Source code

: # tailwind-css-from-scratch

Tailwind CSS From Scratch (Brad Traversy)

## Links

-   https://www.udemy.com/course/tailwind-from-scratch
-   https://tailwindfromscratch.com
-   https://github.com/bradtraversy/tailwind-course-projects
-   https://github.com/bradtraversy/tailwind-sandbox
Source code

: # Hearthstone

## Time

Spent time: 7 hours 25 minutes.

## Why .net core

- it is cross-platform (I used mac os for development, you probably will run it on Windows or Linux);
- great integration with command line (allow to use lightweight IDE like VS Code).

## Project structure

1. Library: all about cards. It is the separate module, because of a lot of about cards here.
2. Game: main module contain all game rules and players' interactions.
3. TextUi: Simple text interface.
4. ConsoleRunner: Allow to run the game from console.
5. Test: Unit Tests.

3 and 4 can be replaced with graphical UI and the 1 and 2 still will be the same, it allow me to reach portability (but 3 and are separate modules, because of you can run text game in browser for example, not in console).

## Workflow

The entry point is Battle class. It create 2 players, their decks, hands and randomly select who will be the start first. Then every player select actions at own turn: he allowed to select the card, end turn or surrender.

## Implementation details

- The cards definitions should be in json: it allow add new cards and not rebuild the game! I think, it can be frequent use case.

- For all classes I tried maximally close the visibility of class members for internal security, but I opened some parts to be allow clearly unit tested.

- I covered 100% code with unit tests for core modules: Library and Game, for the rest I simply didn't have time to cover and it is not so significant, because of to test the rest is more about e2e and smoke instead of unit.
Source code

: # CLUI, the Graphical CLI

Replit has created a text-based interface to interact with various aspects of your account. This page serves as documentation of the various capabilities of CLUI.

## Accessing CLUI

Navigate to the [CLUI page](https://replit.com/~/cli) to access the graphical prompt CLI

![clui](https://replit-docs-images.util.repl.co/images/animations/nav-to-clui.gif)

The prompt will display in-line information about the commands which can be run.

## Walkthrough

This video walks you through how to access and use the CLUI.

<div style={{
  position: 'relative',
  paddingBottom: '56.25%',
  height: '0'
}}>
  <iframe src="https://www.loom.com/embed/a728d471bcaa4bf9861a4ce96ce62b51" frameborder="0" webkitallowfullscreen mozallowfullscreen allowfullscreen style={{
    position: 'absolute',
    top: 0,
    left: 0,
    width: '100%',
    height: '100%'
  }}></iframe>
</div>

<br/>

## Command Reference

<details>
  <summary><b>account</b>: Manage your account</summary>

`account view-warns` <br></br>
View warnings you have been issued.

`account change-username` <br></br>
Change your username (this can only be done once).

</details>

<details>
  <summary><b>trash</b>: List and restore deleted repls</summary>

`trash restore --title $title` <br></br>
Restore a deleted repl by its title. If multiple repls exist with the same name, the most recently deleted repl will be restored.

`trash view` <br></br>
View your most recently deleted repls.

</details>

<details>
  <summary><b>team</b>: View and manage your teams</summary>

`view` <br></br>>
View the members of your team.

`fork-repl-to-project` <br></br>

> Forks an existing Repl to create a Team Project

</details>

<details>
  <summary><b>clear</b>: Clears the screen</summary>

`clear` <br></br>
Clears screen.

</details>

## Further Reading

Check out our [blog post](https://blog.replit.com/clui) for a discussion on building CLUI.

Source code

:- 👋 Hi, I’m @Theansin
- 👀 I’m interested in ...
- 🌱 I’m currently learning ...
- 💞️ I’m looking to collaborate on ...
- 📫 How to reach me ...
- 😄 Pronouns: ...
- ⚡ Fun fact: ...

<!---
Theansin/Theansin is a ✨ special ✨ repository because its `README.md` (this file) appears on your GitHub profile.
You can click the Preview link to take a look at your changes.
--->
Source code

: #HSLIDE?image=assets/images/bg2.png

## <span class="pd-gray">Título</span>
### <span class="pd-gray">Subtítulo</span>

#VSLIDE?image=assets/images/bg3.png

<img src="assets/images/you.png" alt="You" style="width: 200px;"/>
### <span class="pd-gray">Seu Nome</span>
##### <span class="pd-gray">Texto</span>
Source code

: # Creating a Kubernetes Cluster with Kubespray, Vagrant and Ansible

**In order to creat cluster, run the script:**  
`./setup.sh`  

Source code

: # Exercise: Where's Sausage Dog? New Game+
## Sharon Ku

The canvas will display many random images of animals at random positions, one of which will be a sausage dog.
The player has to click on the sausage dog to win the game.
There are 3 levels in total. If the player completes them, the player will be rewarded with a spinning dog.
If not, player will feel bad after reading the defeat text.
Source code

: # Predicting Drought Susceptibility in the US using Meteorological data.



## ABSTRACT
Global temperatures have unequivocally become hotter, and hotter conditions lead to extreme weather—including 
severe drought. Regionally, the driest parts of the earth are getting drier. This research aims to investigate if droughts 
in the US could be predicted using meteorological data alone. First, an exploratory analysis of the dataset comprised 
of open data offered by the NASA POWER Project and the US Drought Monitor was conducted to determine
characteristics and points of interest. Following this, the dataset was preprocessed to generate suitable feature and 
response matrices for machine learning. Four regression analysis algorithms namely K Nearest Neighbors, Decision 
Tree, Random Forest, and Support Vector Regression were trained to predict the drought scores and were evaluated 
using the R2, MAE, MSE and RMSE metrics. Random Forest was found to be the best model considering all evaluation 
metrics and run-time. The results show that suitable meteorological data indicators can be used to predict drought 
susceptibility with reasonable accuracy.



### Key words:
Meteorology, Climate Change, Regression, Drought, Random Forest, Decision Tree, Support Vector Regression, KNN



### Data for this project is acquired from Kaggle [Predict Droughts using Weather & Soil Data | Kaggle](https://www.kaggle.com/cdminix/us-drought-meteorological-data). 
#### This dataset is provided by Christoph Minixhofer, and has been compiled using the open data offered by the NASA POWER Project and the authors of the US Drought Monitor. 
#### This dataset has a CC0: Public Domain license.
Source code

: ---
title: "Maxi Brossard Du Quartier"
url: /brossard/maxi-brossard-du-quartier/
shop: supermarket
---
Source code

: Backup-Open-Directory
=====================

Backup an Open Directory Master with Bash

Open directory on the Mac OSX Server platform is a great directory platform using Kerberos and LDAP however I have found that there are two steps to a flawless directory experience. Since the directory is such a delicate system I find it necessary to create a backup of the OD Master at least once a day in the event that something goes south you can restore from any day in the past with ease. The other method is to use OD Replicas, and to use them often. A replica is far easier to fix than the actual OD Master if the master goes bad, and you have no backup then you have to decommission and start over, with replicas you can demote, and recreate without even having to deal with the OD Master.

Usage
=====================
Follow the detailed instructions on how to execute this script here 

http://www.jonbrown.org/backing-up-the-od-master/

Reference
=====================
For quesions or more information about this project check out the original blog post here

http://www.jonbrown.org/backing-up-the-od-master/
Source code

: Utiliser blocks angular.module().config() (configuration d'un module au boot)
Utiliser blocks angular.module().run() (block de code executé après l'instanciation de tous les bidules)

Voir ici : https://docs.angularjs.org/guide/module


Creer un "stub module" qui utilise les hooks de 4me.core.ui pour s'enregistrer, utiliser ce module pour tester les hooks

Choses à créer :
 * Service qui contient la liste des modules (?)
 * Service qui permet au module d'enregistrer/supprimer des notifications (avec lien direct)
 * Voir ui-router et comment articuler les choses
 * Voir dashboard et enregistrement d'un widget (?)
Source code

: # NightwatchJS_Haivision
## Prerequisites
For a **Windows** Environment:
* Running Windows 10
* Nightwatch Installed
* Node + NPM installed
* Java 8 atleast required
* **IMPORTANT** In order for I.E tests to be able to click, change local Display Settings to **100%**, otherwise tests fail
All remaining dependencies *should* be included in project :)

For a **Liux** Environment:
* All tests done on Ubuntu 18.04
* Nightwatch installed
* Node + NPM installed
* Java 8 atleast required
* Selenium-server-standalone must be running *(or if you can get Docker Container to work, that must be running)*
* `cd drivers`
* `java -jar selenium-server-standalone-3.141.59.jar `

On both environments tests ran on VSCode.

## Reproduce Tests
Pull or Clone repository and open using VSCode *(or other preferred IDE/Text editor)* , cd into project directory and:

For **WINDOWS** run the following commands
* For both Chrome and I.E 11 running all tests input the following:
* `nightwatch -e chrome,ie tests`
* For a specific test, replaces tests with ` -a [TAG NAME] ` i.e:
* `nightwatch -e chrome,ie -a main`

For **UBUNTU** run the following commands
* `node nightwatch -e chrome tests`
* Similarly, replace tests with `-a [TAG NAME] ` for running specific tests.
*****
Starting at the line with "severe drought. Regionally, the" and ending at the line with "response matrices for", print each line of the listing above exactly, with no other lines.

(Expected output)
severe drought. Regionally, the driest parts of the earth are getting drier. This research aims to investigate if droughts 
in the US could be predicted using meteorological data alone. First, an exploratory analysis of the dataset comprised 
of open data offered by the NASA POWER Project and the US Drought Monitor was conducted to determine
characteristics and points of interest. Following this, the dataset was preprocessed to generate suitable feature and 
response matrices for machine learning. Four regression analysis algorithms namely K Nearest Neighbors, Decision 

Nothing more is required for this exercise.